## ABOUT THIS EXERCISE
Only one stretch of the data below should be repeated: the lines from the line containing "## Known Issues" through the line containing "1. ✅ Continue", inclusive, exactly as they are.

## RECORDED INFORMATION
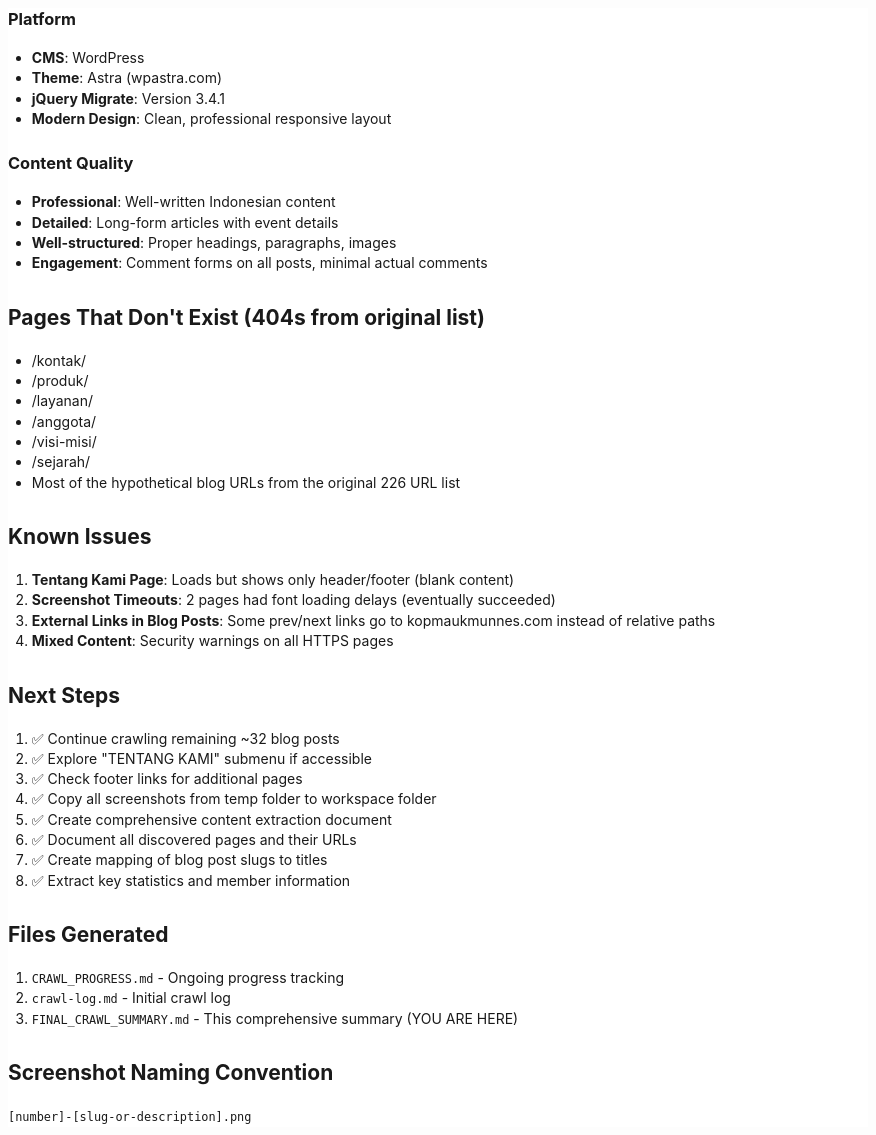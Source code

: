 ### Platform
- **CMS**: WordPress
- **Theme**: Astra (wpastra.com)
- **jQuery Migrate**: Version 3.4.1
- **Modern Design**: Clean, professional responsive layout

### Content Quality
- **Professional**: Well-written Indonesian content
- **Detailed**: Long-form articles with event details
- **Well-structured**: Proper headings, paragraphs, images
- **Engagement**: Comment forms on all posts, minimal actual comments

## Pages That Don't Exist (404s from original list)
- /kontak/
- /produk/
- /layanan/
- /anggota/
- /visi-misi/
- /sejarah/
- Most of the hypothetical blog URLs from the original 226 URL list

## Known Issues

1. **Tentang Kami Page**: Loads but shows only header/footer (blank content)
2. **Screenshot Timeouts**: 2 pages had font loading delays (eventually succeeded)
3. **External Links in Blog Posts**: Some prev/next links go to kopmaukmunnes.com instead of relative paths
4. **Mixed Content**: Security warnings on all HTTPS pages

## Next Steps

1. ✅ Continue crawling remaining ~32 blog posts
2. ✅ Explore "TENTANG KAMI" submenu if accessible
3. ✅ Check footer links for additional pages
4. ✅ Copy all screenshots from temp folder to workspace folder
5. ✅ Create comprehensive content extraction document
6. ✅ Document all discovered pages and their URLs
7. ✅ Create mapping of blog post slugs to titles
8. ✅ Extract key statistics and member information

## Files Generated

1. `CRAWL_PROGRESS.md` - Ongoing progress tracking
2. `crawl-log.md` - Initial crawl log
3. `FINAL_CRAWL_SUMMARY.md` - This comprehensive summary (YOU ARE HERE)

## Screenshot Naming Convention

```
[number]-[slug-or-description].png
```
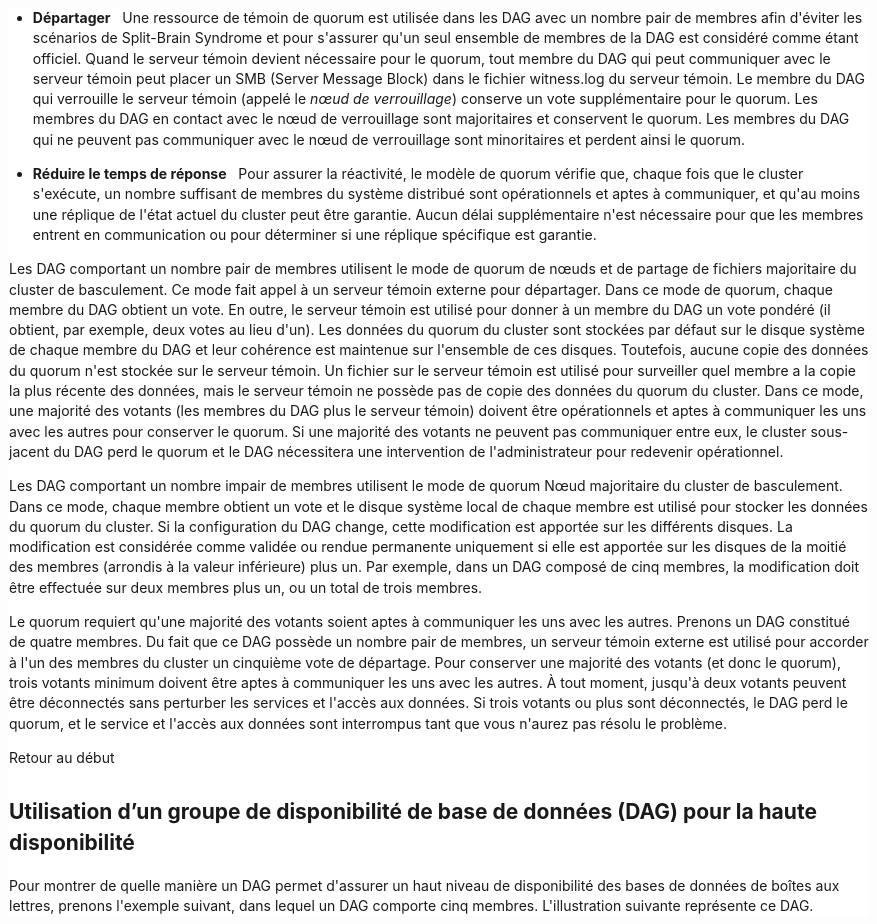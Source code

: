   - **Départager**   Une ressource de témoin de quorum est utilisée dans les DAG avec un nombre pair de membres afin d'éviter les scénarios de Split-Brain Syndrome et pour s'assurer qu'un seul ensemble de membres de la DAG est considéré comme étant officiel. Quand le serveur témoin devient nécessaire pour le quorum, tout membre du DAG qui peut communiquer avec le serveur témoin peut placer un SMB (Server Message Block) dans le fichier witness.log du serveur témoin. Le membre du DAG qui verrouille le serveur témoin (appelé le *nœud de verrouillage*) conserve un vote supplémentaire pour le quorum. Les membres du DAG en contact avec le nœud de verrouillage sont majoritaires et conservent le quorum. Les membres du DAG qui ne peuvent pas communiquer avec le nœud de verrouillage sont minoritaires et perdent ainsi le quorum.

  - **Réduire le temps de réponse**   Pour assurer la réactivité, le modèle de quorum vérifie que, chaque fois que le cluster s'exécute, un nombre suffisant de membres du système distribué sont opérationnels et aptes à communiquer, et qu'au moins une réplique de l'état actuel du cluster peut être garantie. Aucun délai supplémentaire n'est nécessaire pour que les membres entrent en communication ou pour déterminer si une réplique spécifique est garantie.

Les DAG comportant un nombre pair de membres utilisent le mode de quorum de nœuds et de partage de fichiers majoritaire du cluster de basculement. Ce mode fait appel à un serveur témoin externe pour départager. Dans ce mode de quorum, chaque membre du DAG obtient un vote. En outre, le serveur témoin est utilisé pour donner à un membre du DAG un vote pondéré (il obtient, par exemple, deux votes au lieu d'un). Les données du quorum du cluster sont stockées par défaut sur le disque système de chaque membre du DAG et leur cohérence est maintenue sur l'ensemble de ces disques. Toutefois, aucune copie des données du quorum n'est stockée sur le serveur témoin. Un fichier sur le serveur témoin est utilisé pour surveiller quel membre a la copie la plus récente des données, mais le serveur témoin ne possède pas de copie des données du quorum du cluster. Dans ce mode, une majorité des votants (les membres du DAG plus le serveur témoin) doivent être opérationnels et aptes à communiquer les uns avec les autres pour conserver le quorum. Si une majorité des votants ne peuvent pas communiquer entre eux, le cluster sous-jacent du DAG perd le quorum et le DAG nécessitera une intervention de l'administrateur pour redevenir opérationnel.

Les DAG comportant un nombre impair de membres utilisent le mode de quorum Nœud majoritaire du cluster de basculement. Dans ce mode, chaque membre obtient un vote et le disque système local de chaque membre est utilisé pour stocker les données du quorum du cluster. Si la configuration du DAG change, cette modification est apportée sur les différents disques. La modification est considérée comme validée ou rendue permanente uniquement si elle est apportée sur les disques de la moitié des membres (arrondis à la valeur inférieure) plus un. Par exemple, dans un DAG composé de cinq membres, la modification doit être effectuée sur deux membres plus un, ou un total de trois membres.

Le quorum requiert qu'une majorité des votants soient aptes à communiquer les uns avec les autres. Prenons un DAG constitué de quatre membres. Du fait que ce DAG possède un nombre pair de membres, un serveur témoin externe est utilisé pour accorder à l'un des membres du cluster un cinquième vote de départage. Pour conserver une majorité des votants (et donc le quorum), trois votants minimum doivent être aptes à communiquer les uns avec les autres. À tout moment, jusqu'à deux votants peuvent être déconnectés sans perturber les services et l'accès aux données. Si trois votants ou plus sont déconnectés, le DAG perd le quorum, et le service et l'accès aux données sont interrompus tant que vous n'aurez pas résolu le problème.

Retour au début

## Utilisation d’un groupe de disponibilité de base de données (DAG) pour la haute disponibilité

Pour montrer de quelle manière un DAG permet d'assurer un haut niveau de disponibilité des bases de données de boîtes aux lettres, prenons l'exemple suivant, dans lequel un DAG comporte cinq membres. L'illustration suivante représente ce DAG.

## RESULT FOR THIS EXERCISE
## Known Issues

1. **Tentang Kami Page**: Loads but shows only header/footer (blank content)
2. **Screenshot Timeouts**: 2 pages had font loading delays (eventually succeeded)
3. **External Links in Blog Posts**: Some prev/next links go to kopmaukmunnes.com instead of relative paths
4. **Mixed Content**: Security warnings on all HTTPS pages

## Next Steps

1. ✅ Continue crawling remaining ~32 blog posts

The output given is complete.